Geraldine Frances Doogue  (born 29 April 1952) is an Australian journalist and radio and television presenter.

Career 
After graduating from the University of Western Australia with a Bachelor of Arts degree, Doogue intended to train as a schoolteacher, but instead decided to apply for a cadetship at The West Australian newspaper. She later worked for The Australian and spent several years in the United Kingdom as London correspondent for Rupert Murdoch's Australian newspapers.  Australian Broadcasting Corporation executives were so impressed with Doogue's on-air presence during an interview with the Four Corners program, that she was offered a hosting role on Nationwide.
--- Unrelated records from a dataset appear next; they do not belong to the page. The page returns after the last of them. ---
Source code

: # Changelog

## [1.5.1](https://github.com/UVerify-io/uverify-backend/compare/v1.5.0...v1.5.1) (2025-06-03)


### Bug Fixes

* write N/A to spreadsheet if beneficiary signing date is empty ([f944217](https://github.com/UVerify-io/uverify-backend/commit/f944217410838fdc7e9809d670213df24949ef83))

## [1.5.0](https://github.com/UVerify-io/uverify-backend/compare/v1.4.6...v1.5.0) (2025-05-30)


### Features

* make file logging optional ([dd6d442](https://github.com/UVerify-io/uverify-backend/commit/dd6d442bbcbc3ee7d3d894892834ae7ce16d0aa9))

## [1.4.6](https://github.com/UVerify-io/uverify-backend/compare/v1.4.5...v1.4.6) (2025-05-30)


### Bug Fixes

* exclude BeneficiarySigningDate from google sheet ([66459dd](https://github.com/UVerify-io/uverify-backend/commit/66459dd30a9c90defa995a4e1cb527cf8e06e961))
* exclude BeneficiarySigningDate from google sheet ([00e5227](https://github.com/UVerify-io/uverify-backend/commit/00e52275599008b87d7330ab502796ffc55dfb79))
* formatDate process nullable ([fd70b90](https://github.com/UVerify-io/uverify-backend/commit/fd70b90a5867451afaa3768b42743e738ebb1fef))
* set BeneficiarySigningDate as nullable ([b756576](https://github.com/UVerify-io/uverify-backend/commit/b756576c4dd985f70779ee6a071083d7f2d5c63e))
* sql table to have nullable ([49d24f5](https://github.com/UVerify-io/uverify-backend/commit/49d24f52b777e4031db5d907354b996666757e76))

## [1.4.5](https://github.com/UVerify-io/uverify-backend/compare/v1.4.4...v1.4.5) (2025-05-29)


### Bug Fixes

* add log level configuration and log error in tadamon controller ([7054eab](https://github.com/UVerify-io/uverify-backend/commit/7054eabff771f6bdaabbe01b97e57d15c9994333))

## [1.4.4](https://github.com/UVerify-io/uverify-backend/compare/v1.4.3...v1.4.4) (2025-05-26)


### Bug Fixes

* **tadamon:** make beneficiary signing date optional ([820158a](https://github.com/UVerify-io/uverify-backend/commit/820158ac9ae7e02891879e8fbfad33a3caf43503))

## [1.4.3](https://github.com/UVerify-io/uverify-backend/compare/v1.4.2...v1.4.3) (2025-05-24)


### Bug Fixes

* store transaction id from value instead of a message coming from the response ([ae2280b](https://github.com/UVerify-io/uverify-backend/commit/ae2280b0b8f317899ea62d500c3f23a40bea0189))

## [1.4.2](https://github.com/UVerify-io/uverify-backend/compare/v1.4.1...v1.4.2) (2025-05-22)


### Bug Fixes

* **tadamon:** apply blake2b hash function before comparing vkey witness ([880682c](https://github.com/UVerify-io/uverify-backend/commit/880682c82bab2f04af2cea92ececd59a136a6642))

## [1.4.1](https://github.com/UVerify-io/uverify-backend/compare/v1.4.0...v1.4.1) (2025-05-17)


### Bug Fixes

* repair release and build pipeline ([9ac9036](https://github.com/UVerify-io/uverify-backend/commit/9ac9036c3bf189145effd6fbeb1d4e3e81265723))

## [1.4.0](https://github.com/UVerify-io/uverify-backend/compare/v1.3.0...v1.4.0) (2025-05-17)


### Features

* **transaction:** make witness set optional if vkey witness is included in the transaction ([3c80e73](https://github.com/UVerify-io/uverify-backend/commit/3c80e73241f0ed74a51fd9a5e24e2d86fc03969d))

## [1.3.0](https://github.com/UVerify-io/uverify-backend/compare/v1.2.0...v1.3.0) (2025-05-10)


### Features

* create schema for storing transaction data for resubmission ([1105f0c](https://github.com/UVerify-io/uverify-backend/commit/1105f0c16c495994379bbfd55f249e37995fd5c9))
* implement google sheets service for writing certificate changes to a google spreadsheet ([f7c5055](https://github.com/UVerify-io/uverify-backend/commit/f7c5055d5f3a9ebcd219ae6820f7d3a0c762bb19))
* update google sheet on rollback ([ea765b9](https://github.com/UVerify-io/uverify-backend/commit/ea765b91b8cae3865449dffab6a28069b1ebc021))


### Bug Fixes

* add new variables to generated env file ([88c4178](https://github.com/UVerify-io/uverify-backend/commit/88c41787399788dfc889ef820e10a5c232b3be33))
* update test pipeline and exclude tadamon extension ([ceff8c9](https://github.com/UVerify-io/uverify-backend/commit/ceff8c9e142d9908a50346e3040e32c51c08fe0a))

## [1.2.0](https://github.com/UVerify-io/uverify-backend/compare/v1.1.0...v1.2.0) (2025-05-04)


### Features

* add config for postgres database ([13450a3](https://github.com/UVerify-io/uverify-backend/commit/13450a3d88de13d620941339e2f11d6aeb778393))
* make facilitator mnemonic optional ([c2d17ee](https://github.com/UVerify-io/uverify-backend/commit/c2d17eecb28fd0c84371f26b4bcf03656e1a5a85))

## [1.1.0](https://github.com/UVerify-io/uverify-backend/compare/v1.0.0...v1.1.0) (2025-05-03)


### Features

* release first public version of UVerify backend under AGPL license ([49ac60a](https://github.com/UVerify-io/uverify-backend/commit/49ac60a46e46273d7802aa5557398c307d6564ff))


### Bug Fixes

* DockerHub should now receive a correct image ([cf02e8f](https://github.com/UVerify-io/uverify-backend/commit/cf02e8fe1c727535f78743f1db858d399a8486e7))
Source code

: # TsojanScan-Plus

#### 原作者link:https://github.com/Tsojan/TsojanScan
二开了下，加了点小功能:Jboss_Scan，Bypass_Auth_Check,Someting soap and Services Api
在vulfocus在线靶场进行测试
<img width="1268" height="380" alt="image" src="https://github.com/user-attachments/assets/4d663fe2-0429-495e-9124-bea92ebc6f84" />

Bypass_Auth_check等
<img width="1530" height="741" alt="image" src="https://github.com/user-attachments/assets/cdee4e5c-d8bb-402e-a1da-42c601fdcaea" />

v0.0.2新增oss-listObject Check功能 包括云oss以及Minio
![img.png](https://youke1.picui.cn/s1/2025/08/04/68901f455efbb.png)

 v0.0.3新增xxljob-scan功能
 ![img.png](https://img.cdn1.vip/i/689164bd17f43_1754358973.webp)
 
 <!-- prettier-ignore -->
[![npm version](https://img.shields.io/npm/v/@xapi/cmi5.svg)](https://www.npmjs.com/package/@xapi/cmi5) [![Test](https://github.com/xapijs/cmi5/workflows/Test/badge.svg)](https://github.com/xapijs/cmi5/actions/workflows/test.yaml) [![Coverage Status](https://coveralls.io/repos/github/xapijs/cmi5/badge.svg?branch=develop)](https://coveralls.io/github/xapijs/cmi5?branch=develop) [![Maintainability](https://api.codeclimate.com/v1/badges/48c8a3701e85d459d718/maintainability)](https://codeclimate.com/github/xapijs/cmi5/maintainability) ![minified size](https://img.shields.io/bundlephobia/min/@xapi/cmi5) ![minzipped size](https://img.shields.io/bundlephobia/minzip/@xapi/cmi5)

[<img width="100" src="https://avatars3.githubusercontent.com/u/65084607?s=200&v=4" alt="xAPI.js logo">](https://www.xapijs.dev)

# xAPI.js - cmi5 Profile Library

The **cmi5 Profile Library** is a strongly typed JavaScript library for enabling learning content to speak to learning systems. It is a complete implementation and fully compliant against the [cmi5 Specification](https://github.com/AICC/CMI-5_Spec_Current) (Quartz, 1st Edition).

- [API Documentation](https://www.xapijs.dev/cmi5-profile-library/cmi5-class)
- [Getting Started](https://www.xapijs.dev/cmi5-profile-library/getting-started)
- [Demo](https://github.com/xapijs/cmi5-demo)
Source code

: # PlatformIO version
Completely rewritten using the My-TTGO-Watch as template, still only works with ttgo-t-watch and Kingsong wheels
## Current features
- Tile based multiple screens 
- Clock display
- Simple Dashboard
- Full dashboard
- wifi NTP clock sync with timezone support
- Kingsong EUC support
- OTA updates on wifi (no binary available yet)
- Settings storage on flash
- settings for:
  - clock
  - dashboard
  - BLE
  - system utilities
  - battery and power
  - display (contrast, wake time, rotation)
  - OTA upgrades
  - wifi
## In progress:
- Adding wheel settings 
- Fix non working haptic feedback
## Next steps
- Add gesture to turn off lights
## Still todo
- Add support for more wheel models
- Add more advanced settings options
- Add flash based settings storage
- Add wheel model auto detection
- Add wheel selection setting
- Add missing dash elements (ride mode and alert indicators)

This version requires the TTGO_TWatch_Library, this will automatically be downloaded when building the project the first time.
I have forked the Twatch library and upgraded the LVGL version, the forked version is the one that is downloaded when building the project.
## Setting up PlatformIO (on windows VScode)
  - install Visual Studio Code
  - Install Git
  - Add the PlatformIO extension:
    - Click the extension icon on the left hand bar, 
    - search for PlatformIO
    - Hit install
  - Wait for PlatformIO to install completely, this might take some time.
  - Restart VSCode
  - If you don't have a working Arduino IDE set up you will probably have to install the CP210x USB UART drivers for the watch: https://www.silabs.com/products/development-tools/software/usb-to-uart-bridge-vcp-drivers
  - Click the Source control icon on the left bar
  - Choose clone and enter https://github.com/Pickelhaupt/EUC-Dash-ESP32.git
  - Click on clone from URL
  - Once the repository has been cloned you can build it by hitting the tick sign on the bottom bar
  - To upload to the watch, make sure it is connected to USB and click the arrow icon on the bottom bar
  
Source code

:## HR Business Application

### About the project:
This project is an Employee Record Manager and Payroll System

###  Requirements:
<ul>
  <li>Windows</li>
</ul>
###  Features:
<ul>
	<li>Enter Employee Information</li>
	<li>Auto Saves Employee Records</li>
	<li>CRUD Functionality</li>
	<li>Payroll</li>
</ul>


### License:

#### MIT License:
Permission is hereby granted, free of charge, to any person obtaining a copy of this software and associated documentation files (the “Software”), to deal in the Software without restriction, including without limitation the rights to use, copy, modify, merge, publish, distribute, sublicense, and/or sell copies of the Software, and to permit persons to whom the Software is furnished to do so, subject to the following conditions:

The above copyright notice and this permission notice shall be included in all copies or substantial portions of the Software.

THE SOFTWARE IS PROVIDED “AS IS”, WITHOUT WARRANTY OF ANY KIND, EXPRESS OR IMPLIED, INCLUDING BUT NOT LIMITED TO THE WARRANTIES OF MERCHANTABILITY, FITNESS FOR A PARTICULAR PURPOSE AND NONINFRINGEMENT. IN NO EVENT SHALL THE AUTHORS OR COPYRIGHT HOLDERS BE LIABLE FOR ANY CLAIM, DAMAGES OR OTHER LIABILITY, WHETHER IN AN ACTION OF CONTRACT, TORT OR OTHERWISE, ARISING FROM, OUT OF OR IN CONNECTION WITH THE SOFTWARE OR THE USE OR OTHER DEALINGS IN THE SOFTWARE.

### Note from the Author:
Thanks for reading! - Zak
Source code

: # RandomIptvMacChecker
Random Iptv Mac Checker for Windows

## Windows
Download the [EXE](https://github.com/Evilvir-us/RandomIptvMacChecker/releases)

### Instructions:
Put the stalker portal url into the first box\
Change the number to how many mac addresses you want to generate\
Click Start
In 1985 she and Richard Morecroft co-hosted The National, the ABC's short-lived experiment with a nationwide hour-long nightly news service, combining news and current affairs, with Max Walsh and Richard Carleton as chief reporters.

She worked at TEN-10 Sydney from 1988 to 1989 as co-presenter on Eyewitness News with Steve Liebmann and on commercial radio with 2UE, then returned to the ABC in 1990.

In 1990 Doogue hosted the Ethnic Business Awards, which is a national business award highlighting migrant and Indigenous excellence in business. She went on to host these awards again in 1995, 1999, 2002, and 2004.

Doogue was the host of Radio National's Life Matters program for 11 years from its inception in 1992. She received a United Nations Association of Australia Media Peace Award and two Penguin Awards for her role in ABC TV's coverage of the Gulf War. She was the host of Compass on ABC TV from 1998 to 2017. Since 2005, she has hosted the Extra and Saturday Extra programs on Radio National.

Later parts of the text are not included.